Der beeindruckendste Sänger war zweifellos der aus Genova stammende Francesco Meli als Carlo VII). Seine Tenorstimme ist klar, klangschön, nie, auch bei Forcierung, aufdringlich, mit einem Wort, eine Stimme besitzt nicht irgendwelche Fehler. Es ist eine Freude, ihn im Gesang zu erleben. Er beginnt mit Amici, v’appressate – Freunde, kommt herbei, dies ist der letzte Befehl des Königs. Seine Stimme klingt hier sehr hell. In seinem Auftrittsgesang wird seine Stimme auch vom Tutti des Orchesters nicht überdeckt und in den Höhenlagen wird sie nicht scharf. Die Stimme bleibt immer sonor und klangvoll. Mit lebhaftem langem Applaus bedankt sich das Publikum.
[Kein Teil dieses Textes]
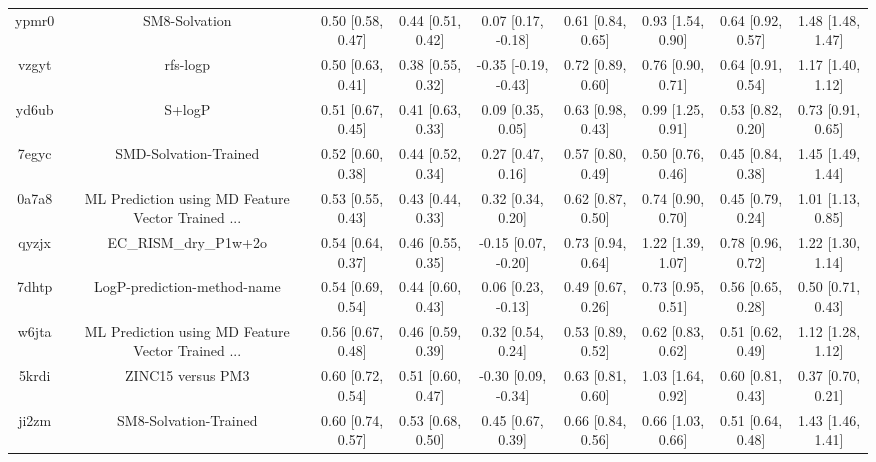 \documentclass{article}
\begin{document}
\begin{center}
\begin{longtable}{|ccccccccc|}
 ypmr0 &                                      SM8-Solvation &  0.50 [0.58, 0.47] &  0.44 [0.51, 0.42] &    0.07 [0.17, -0.18] &  0.61 [0.84, 0.65] &     0.93 [1.54, 0.90] &     0.64 [0.92, 0.57] &     1.48 [1.48, 1.47] \\
 vzgyt &                                           rfs-logp &  0.50 [0.63, 0.41] &  0.38 [0.55, 0.32] &  -0.35 [-0.19, -0.43] &  0.72 [0.89, 0.60] &     0.76 [0.90, 0.71] &     0.64 [0.91, 0.54] &     1.17 [1.40, 1.12] \\
 yd6ub &                                             S+logP &  0.51 [0.67, 0.45] &  0.41 [0.63, 0.33] &     0.09 [0.35, 0.05] &  0.63 [0.98, 0.43] &     0.99 [1.25, 0.91] &     0.53 [0.82, 0.20] &     0.73 [0.91, 0.65] \\
 7egyc &                              SMD-Solvation-Trained &  0.52 [0.60, 0.38] &  0.44 [0.52, 0.34] &     0.27 [0.47, 0.16] &  0.57 [0.80, 0.49] &     0.50 [0.76, 0.46] &     0.45 [0.84, 0.38] &     1.45 [1.49, 1.44] \\
 0a7a8 &  ML Prediction using MD Feature Vector Trained ... &  0.53 [0.55, 0.43] &  0.43 [0.44, 0.33] &     0.32 [0.34, 0.20] &  0.62 [0.87, 0.50] &     0.74 [0.90, 0.70] &     0.45 [0.79, 0.24] &     1.01 [1.13, 0.85] \\
 qyzjx &                              EC\_RISM\_dry\_P1w+2o &  0.54 [0.64, 0.37] &  0.46 [0.55, 0.35] &   -0.15 [0.07, -0.20] &  0.73 [0.94, 0.64] &     1.22 [1.39, 1.07] &     0.78 [0.96, 0.72] &     1.22 [1.30, 1.14] \\
 7dhtp &                        LogP-prediction-method-name &  0.54 [0.69, 0.54] &  0.44 [0.60, 0.43] &    0.06 [0.23, -0.13] &  0.49 [0.67, 0.26] &     0.73 [0.95, 0.51] &     0.56 [0.65, 0.28] &     0.50 [0.71, 0.43] \\
 w6jta &  ML Prediction using MD Feature Vector Trained ... &  0.56 [0.67, 0.48] &  0.46 [0.59, 0.39] &     0.32 [0.54, 0.24] &  0.53 [0.89, 0.52] &     0.62 [0.83, 0.62] &     0.51 [0.62, 0.49] &     1.12 [1.28, 1.12] \\
 5krdi &                                  ZINC15 versus PM3 &  0.60 [0.72, 0.54] &  0.51 [0.60, 0.47] &   -0.30 [0.09, -0.34] &  0.63 [0.81, 0.60] &     1.03 [1.64, 0.92] &     0.60 [0.81, 0.43] &     0.37 [0.70, 0.21] \\
 ji2zm &                              SM8-Solvation-Trained &  0.60 [0.74, 0.57] &  0.53 [0.68, 0.50] &     0.45 [0.67, 0.39] &  0.66 [0.84, 0.56] &     0.66 [1.03, 0.66] &     0.51 [0.64, 0.48] &     1.43 [1.46, 1.41] \\

\end{longtable}
\end{center}
\end{document}
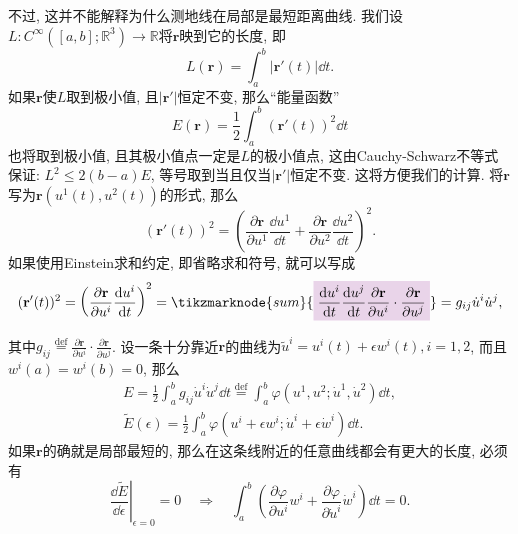 \documentclass[./main.tex]{subfiles}
\begin{document}
不过, 这并不能解释为什么测地线在局部是最短距离曲线. 我们设\(L:C^{\infty}([a,b];\mathbb{R}^3)\to\mathbb{R}\)将\(\mathbf{r}\)映到它的长度, 即
\[
    L(\mathbf{r})=\int_a^b|\mathbf{r}'(t)|\dd t.
\]
如果\(\mathbf{r}\)使\(L\)取到极小值, 且\(|\mathbf{r}'|\)恒定不变, 那么``能量函数''
\[
    E(\mathbf{r})=\frac{1}{2}\int_a^b(\mathbf{r}'(t))^2\dd t
\]
也将取到极小值, 且其极小值点一定是\(L\)的极小值点, 这由Cauchy-Schwarz不等式保证: \(L^2\le2(b-a)E\), 等号取到当且仅当\(|\mathbf{r}'|\)恒定不变. 这将方便我们的计算. 将\(\mathbf{r}\)写为\(\mathbf{r}(u^1(t),u^2(t))\)的形式, 那么
\[
    (\mathbf{r}'(t))^2=\left(\frac{\partial\mathbf{r}}{\partial u^1}\frac{\dd u^1}{\dd t}+\frac{\partial\mathbf{r}}{\partial u^2}\frac{\dd u^2}{\dd t}\right)^2.
\]
如果使用Einstein求和约定, 即省略求和符号, 就可以写成
\[
    (\mathbf{r}'(t))^2=\left(\frac{\partial\mathbf{r}}{\partial u^i}\frac{\dd u^i}{\dd t}\right)^2=\tikzmarknode{sum}{\highlight{violet}{\displaystyle\frac{\dd u^i}{\dd t}\frac{\dd u^j}{\dd t}\frac{\partial\mathbf{r}}{\partial u^i}\cdot\frac{\partial\mathbf{r}}{\partial u^j}}}=g_{ij}\dot{u}^i\dot{u}^j,
\]
其中\(g_{ij}\overset{\text{def}}{=}\frac{\partial\mathbf{r}}{\partial u^i}\cdot\frac{\partial\mathbf{r}}{\partial u^j}\). 设一条十分靠近\(\mathbf{r}\)的曲线为\(\tilde{u}^i=u^i(t)+\epsilon w^i(t),i=1,2\), 而且\(w^i(a)=w^i(b)=0\), 那么
\begin{gather}\label{equ:4}
    E=\frac12\int_a^bg_{ij}\dot{u}^i\dot{u}^j\dd t\overset{\text{def}}{=}\int_a^b\varphi(u^1,u^2;\dot u^1,\dot u^2)\dd t,\\
    \tilde{E}(\epsilon)=\frac12\int_a^b\varphi(u^i+\epsilon w^i;\dot u^i+\epsilon\dot w^i)\dd t.\nonumber
\end{gather}
如果\(\mathbf{r}\)的确就是局部最短的, 那么在这条线附近的任意曲线都会有更大的长度, 必须有
\[
    \left.\frac{\dd\tilde E}{\dd\epsilon}\right|_{\epsilon=0}=0\quad\Longrightarrow\quad\int_a^b\left(\frac{\partial\varphi}{\partial u^i}w^i+\frac{\partial\varphi}{\partial\dot u^i}\dot w^i\right)\dd t=0.
\]
\end{document}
Mit Sempre all‘ alba ed alla sera – am Morgen wie am Abend richte ich stets mein Gebet an dich erleben wir die Georgierin Nino Machaidze als Giovanna d’Arco – Johanna von Orléans. Ihre Auftrittsarie wird vom Verschleifen der Silben so in ihrer Intonation getrübt, daß kaum Freude für ihre sonst schön timbrierte Stimme aufkommt. Erst gegen Ende der Oper erhält ihre Stimme den Reiz, den ich von früheren Auftritten der Sängerin habe.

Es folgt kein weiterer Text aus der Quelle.